• Work required: Pull each line containing "docker" from the data.

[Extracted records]
═══
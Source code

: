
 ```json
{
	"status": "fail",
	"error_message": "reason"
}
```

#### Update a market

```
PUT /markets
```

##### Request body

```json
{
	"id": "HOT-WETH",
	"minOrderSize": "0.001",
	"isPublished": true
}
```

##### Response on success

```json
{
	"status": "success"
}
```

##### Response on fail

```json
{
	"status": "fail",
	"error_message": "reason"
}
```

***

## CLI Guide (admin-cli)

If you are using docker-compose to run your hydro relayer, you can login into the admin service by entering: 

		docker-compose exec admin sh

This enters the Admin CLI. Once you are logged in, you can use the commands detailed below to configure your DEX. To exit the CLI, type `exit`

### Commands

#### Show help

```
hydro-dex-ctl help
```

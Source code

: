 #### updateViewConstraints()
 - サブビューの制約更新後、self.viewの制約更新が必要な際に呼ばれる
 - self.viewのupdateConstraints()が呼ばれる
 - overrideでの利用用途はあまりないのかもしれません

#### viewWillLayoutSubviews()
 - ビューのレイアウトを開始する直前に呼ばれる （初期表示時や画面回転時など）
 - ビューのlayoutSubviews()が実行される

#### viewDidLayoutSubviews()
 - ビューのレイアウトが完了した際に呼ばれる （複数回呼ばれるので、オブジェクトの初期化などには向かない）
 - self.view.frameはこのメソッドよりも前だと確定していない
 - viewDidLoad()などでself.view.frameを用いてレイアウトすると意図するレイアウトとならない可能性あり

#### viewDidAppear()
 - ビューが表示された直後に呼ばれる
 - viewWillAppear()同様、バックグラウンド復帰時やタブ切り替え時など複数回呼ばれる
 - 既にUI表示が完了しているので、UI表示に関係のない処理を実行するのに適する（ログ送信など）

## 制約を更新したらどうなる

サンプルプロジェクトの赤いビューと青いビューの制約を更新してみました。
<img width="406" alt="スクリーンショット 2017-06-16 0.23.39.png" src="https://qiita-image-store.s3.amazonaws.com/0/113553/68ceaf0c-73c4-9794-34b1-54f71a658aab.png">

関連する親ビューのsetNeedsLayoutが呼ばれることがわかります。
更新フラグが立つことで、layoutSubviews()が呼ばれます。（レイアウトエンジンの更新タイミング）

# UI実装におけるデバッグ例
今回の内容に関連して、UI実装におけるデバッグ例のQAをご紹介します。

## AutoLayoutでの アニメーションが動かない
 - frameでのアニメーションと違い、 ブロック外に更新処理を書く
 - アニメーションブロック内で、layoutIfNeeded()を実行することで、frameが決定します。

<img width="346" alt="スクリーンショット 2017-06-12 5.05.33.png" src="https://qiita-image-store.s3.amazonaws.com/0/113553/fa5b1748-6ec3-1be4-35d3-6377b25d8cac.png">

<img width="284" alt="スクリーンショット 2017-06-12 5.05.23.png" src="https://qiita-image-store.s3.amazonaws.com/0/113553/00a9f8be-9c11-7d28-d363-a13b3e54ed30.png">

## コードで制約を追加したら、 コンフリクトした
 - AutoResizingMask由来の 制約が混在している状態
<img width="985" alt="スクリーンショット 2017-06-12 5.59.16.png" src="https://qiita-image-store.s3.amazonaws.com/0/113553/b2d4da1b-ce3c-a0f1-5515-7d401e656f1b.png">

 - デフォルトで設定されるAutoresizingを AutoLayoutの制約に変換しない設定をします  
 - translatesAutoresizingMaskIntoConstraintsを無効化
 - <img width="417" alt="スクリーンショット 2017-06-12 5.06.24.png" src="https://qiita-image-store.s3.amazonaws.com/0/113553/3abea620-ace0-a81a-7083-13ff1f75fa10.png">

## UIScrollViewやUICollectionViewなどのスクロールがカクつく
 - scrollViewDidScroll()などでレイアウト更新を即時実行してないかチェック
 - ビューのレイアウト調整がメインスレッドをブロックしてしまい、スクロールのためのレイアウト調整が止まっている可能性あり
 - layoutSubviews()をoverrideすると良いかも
═══
• Output below:
If you are using docker-compose to run your hydro relayer, you can login into the admin service by entering: 
		docker-compose exec admin sh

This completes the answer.